You are entitled to stay home from work if at your workplace there exists a severe and certain risk of being infected with the coronavirus for lack of prevention measures. You need to motivate your reasons for not appearing at your work place in writing, stressing the health risk. You can also report your employer, anonimously, to the Labour Inspection Authorities.
Note: where we mention ‘demanda’ or ‘appeal’ we recommend visiting a workers’ union for guidance. There is no guarantee your employer’s decision will be undone, but filing a ‘demanda’ or appeal your dismissal may result in a higher redundancy, where applicable, for instance. You do not have to be a member to ask for their help, but they might ask for a small contribution. CCOO and UGT are big unions in Spain, you can find a listing of offices on their respective websites.
With regards to the windows to file a demands or appeal, they will suspended during the State of Alarm, so where it states 20 days, you will have 20 working days after the State of Alarm ends.
Similar with the window to apply for unemployment benefits. Applications outside the regular window will not have a negative effect on your entitlement.
What about having my work contract terminated during the trial period, or if I left a job to start another one that never materialised?
The measures adopted on the 21st of April complement those that have been approved during the state of alarm, responding to workers who had been left without coverage. Among them, those who saw their contract terminated in a trial period from March 9, no matter if they voluntarily left their previous job or were in a situation of legal unemployment. The same goes for those who voluntarily terminated their contract from March 1 for having another firm job offer that did not materialize due to the pandemic. In both cases they will be entitled to unemployment benefits. In the latter situation, the company will have to confirm in writing that there was indeed such a job offer that fell through as a result of the COVID-19 crisis. Note from CAB: the Royal Decree only mentions that these workers will now be considered to be in a situation of legal unemployment, it doesn’t give any guarantees re entitlement to special unemployment benefits, so whether you can apply will depend on your own work history and built-up entitlement.

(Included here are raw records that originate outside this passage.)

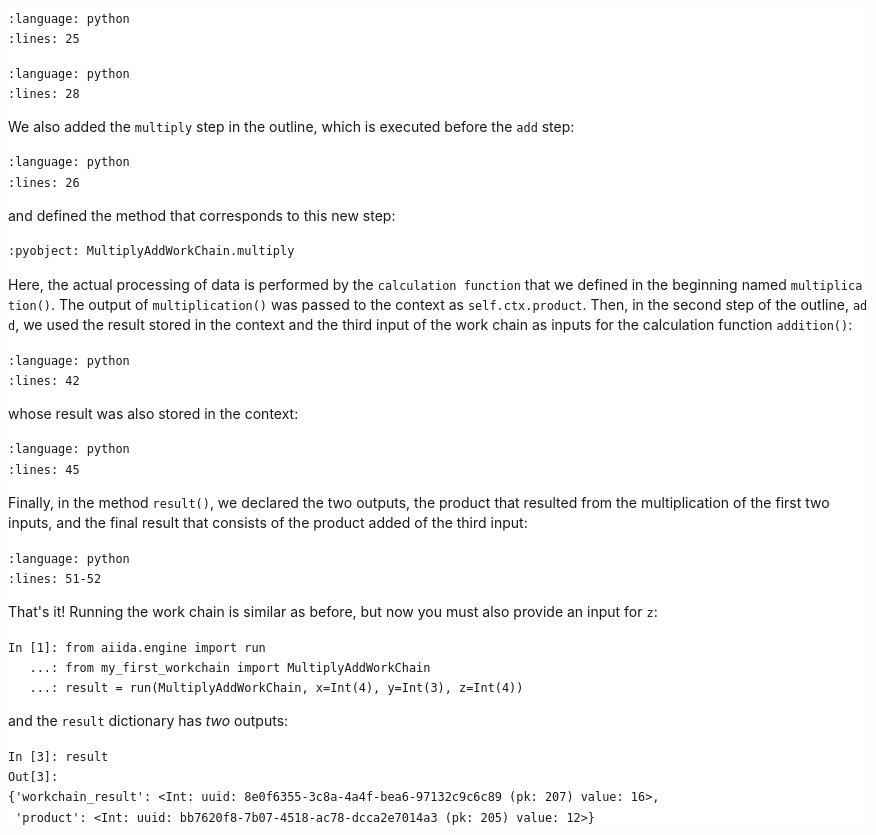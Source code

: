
 ```{literalinclude} include/code/workchain/my_first_workchain_5_multiply_calcfunc.py
:language: python
:lines: 25
```
```{literalinclude} include/code/workchain/my_first_workchain_5_multiply_calcfunc.py
:language: python
:lines: 28
```

We also added the `multiply` step in the outline, which is executed before the `add` step:

```{literalinclude} include/code/workchain/my_first_workchain_5_multiply_calcfunc.py
:language: python
:lines: 26
```

and defined the method that corresponds to this new step:

```{literalinclude} include/code/workchain/my_first_workchain_5_multiply_calcfunc.py
:pyobject: MultiplyAddWorkChain.multiply
```

Here, the actual processing of data is performed by the `calculation function` that we defined in the beginning named `multiplication()`.
The output of `multiplication()` was passed to the context as `self.ctx.product`.
Then, in the second step of the outline, `add`, we used the result stored in the context and the third input of the work chain as inputs for the calculation function `addition()`:

```{literalinclude} include/code/workchain/my_first_workchain_5_multiply_calcfunc.py
:language: python
:lines: 42
```

whose result was also stored in the context:

```{literalinclude} include/code/workchain/my_first_workchain_5_multiply_calcfunc.py
:language: python
:lines: 45
```

Finally, in the method `result()`, we declared the two outputs, the product that resulted from the multiplication of the first two inputs, and the final result that consists of the product added of the third input:

```{literalinclude} include/code/workchain/my_first_workchain_5_multiply_calcfunc.py
:language: python
:lines: 51-52
```

That's it!
Running the work chain is similar as before, but now you must also provide an input for `z`:

```{code-block} ipython
In [1]: from aiida.engine import run
   ...: from my_first_workchain import MultiplyAddWorkChain
   ...: result = run(MultiplyAddWorkChain, x=Int(4), y=Int(3), z=Int(4))
```

and the `result` dictionary has _two_ outputs:

```{code-block} ipython
In [3]: result
Out[3]:
{'workchain_result': <Int: uuid: 8e0f6355-3c8a-4a4f-bea6-97132c9c6c89 (pk: 207) value: 16>,
 'product': <Int: uuid: bb7620f8-7b07-4518-ac78-dcca2e7014a3 (pk: 205) value: 12>}
```
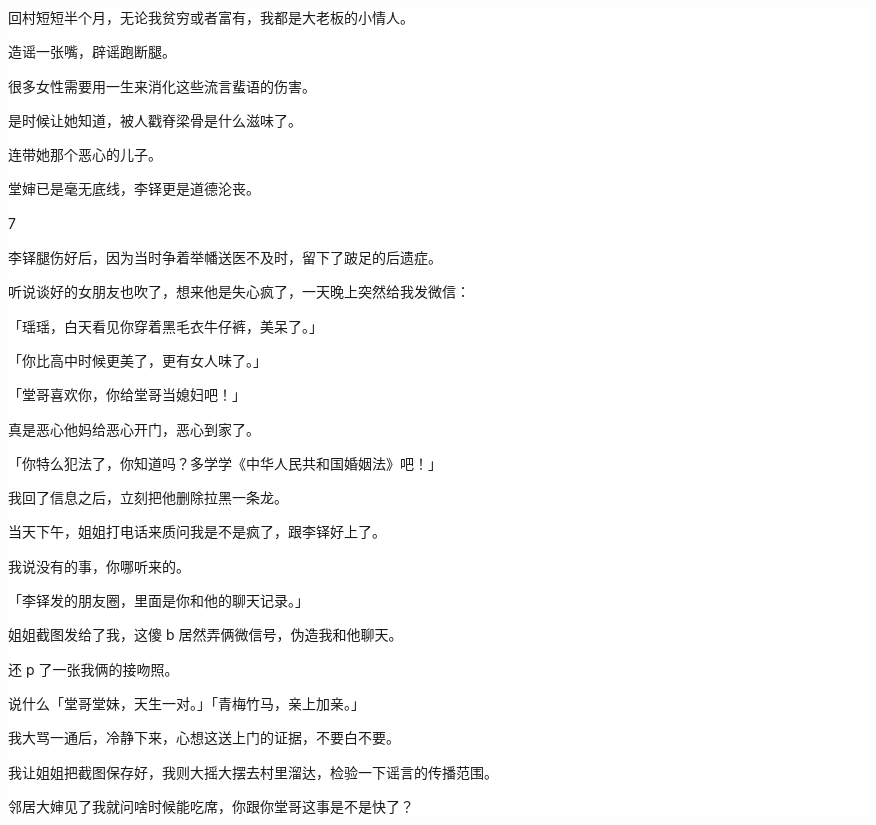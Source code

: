 
回村短短半个月，无论我贫穷或者富有，我都是大老板的小情人。


造谣一张嘴，辟谣跑断腿。


很多女性需要用一生来消化这些流言蜚语的伤害。


是时候让她知道，被人戳脊梁骨是什么滋味了。


连带她那个恶心的儿子。


堂婶已是毫无底线，李铎更是道德沦丧。


7


李铎腿伤好后，因为当时争着举幡送医不及时，留下了跛足的后遗症。


听说谈好的女朋友也吹了，想来他是失心疯了，一天晚上突然给我发微信：


「瑶瑶，白天看见你穿着黑毛衣牛仔裤，美呆了。」


「你比高中时候更美了，更有女人味了。」


「堂哥喜欢你，你给堂哥当媳妇吧！」


真是恶心他妈给恶心开门，恶心到家了。


「你特么犯法了，你知道吗？多学学《中华人民共和国婚姻法》吧！」


我回了信息之后，立刻把他删除拉黑一条龙。


当天下午，姐姐打电话来质问我是不是疯了，跟李铎好上了。


我说没有的事，你哪听来的。


「李铎发的朋友圈，里面是你和他的聊天记录。」


姐姐截图发给了我，这傻 b 居然弄俩微信号，伪造我和他聊天。


还 p 了一张我俩的接吻照。


说什么「堂哥堂妹，天生一对。」「青梅竹马，亲上加亲。」


我大骂一通后，冷静下来，心想这送上门的证据，不要白不要。


我让姐姐把截图保存好，我则大摇大摆去村里溜达，检验一下谣言的传播范围。


邻居大婶见了我就问啥时候能吃席，你跟你堂哥这事是不是快了？


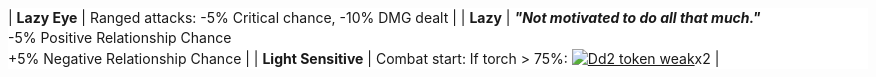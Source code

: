 | **Lazy Eye**                | Ranged attacks: -5% Critical chance, -10% DMG dealt                                                                                                                                                                                                                                                                                                                                                                                                                                                                                                                                                                                                                                                                                                                                                                                                                                                                                                                                                                                                                                                                                                                                                                                                                                                                                                                                                                                                                                                                                                                                                                      |
| **Lazy**                    | _**"Not motivated to do all that much."**_  <br>-5% Positive Relationship Chance  <br>+5% Negative Relationship Chance                                                                                                                                                                                                                                                                                                                                                                                                                                                                                                                                                                                                                                                                                                                                                                                                                                                                                                                                                                                                                                                                                                                                                                                                                                                                                                                                                                                                                                                                                                   |
| **Light Sensitive**         | Combat start: If torch > 75%: [![Dd2 token weak](https://static.wikia.nocookie.net/darkestdungeon_gamepedia/images/9/93/Dd2_token_weak.png/revision/latest/scale-to-width-down/22?cb=20230203215421)](https://static.wikia.nocookie.net/darkestdungeon_gamepedia/images/9/93/Dd2_token_weak.png/revision/latest?cb=20230203215421)x2                                                                                                                                                                                                                                                                                                                                                                                                                                                                                                                                                                                                                                                                                                                                                                                                                                                                                                                                                                                                                                                                                                                                                                                                                                                                                     |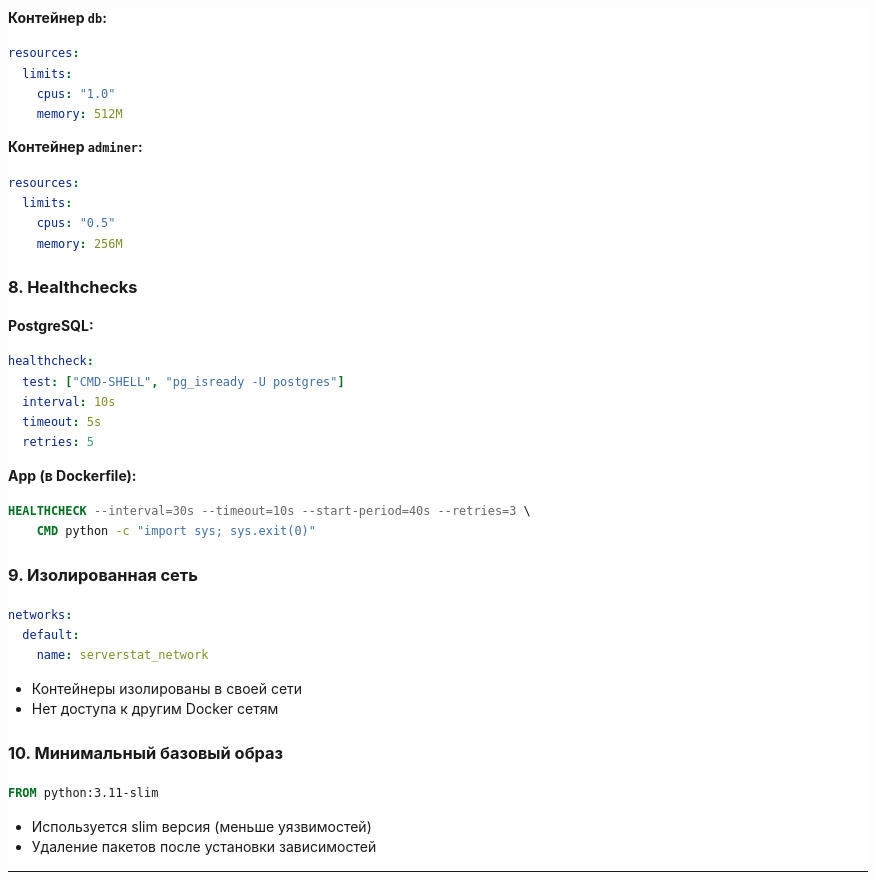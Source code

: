 **Контейнер `db`:**

```yaml
resources:
  limits:
    cpus: "1.0"
    memory: 512M
```

**Контейнер `adminer`:**

```yaml
resources:
  limits:
    cpus: "0.5"
    memory: 256M
```

### 8. Healthchecks

**PostgreSQL:**

```yaml
healthcheck:
  test: ["CMD-SHELL", "pg_isready -U postgres"]
  interval: 10s
  timeout: 5s
  retries: 5
```

**App (в Dockerfile):**

```dockerfile
HEALTHCHECK --interval=30s --timeout=10s --start-period=40s --retries=3 \
    CMD python -c "import sys; sys.exit(0)"
```

### 9. Изолированная сеть

```yaml
networks:
  default:
    name: serverstat_network
```

- Контейнеры изолированы в своей сети
- Нет доступа к другим Docker сетям

### 10. Минимальный базовый образ

```dockerfile
FROM python:3.11-slim
```

- Используется slim версия (меньше уязвимостей)
- Удаление пакетов после установки зависимостей

---
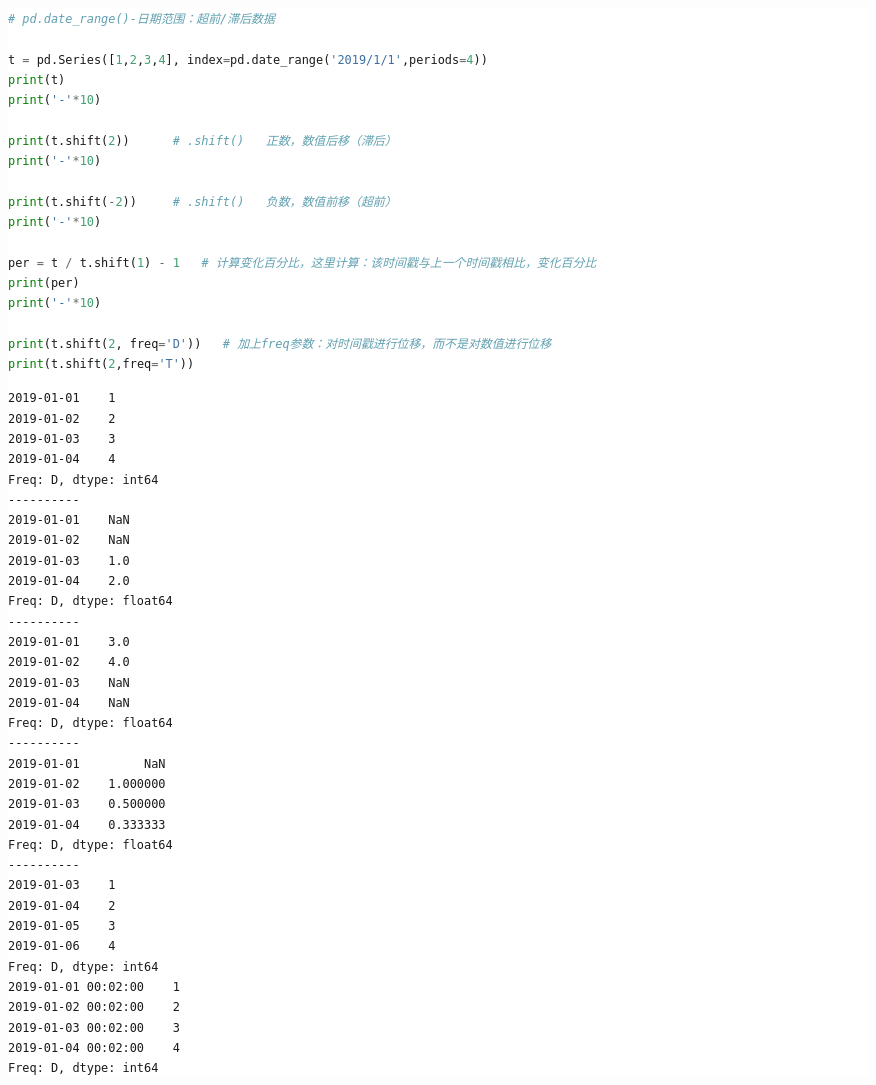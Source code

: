 
```python
# pd.date_range()-日期范围：超前/滞后数据

t = pd.Series([1,2,3,4], index=pd.date_range('2019/1/1',periods=4))
print(t)
print('-'*10)

print(t.shift(2))      # .shift()   正数，数值后移（滞后）
print('-'*10)

print(t.shift(-2))     # .shift()   负数，数值前移（超前）
print('-'*10)

per = t / t.shift(1) - 1   # 计算变化百分比，这里计算：该时间戳与上一个时间戳相比，变化百分比
print(per)
print('-'*10)

print(t.shift(2, freq='D'))   # 加上freq参数：对时间戳进行位移，而不是对数值进行位移
print(t.shift(2,freq='T'))
```

    2019-01-01    1
    2019-01-02    2
    2019-01-03    3
    2019-01-04    4
    Freq: D, dtype: int64
    ----------
    2019-01-01    NaN
    2019-01-02    NaN
    2019-01-03    1.0
    2019-01-04    2.0
    Freq: D, dtype: float64
    ----------
    2019-01-01    3.0
    2019-01-02    4.0
    2019-01-03    NaN
    2019-01-04    NaN
    Freq: D, dtype: float64
    ----------
    2019-01-01         NaN
    2019-01-02    1.000000
    2019-01-03    0.500000
    2019-01-04    0.333333
    Freq: D, dtype: float64
    ----------
    2019-01-03    1
    2019-01-04    2
    2019-01-05    3
    2019-01-06    4
    Freq: D, dtype: int64
    2019-01-01 00:02:00    1
    2019-01-02 00:02:00    2
    2019-01-03 00:02:00    3
    2019-01-04 00:02:00    4
    Freq: D, dtype: int64
    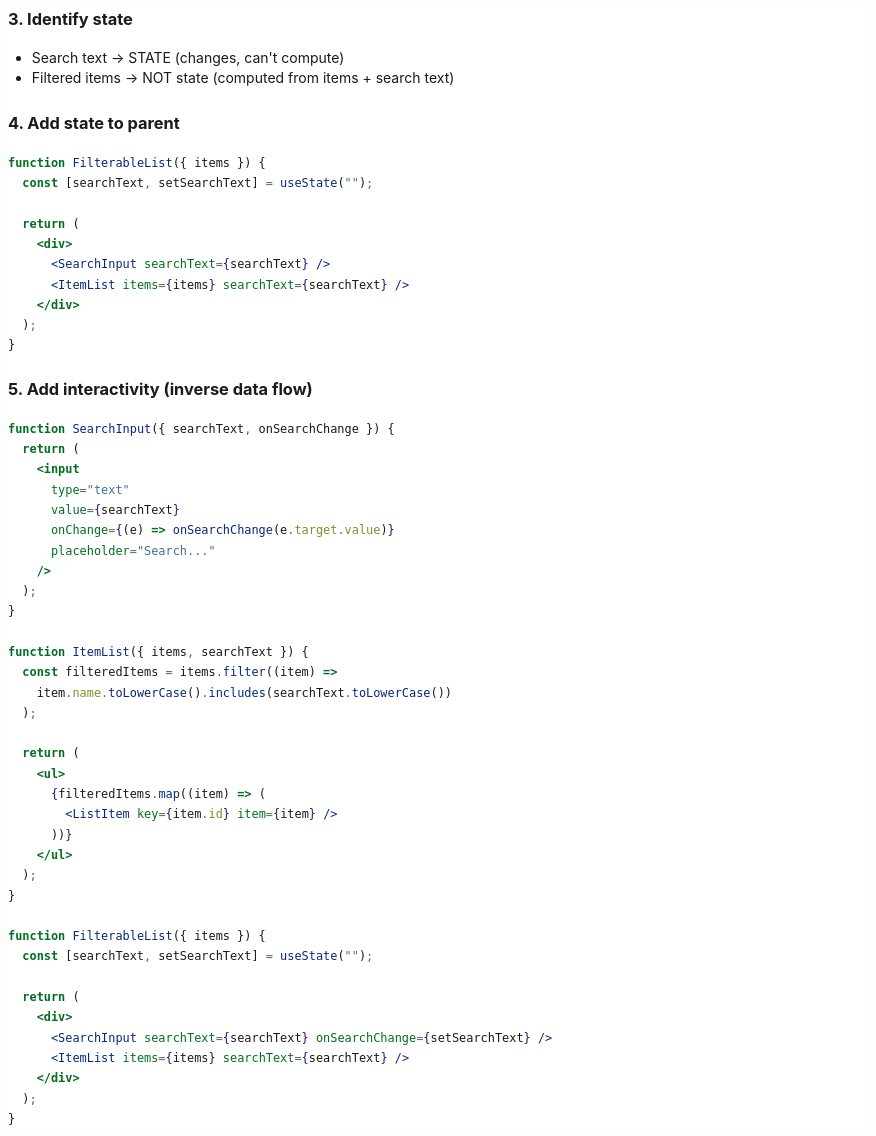 ### 3. Identify state

- Search text → STATE (changes, can't compute)
- Filtered items → NOT state (computed from items + search text)

### 4. Add state to parent

```jsx
function FilterableList({ items }) {
  const [searchText, setSearchText] = useState("");

  return (
    <div>
      <SearchInput searchText={searchText} />
      <ItemList items={items} searchText={searchText} />
    </div>
  );
}
```

### 5. Add interactivity (inverse data flow)

```jsx
function SearchInput({ searchText, onSearchChange }) {
  return (
    <input
      type="text"
      value={searchText}
      onChange={(e) => onSearchChange(e.target.value)}
      placeholder="Search..."
    />
  );
}

function ItemList({ items, searchText }) {
  const filteredItems = items.filter((item) =>
    item.name.toLowerCase().includes(searchText.toLowerCase())
  );

  return (
    <ul>
      {filteredItems.map((item) => (
        <ListItem key={item.id} item={item} />
      ))}
    </ul>
  );
}

function FilterableList({ items }) {
  const [searchText, setSearchText] = useState("");

  return (
    <div>
      <SearchInput searchText={searchText} onSearchChange={setSearchText} />
      <ItemList items={items} searchText={searchText} />
    </div>
  );
}
```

Availability of pension plans in case of unemployment or cessation of activity derived from the situation of health crisis caused by COVID-19.
“During the period of six months from the entry into force of the Royal Decree463/2020, of March 14, declaring the State of Alarm for the management of the health crisis situation caused by COVID-19 the participants in the plans for pensions may, exceptionally, give effect to their consolidated rights.” As I understand it, you will be allowed, exceptionally, to ‘dip into your pension pot’ for amounts not higher than your regular monthly net income. Once applied for and the relevant documentation submitted as well, payment should take place within 7 workdays. Please ask your gestor or the Seguridad Social for further info. The Tax Office has confirmed that the payments will be treated as ‘income from work’ like regular pension payments.
In the Royal Decree from the 22nd of April they elaborate the conditions, but the subject is not within CAB’s remit to advise on. As mentioned above, please ask your gestor or the Seguridad Social.
Disclaimer: we are not qualified to give legal advice, we can only provide general information based on our knowledge of the law. For this article, the sources used are the relevant Royal Decree, the Statute for Employees and publications from labour law specialists. Each situation needs to be evaluated individually by the relevant authorities.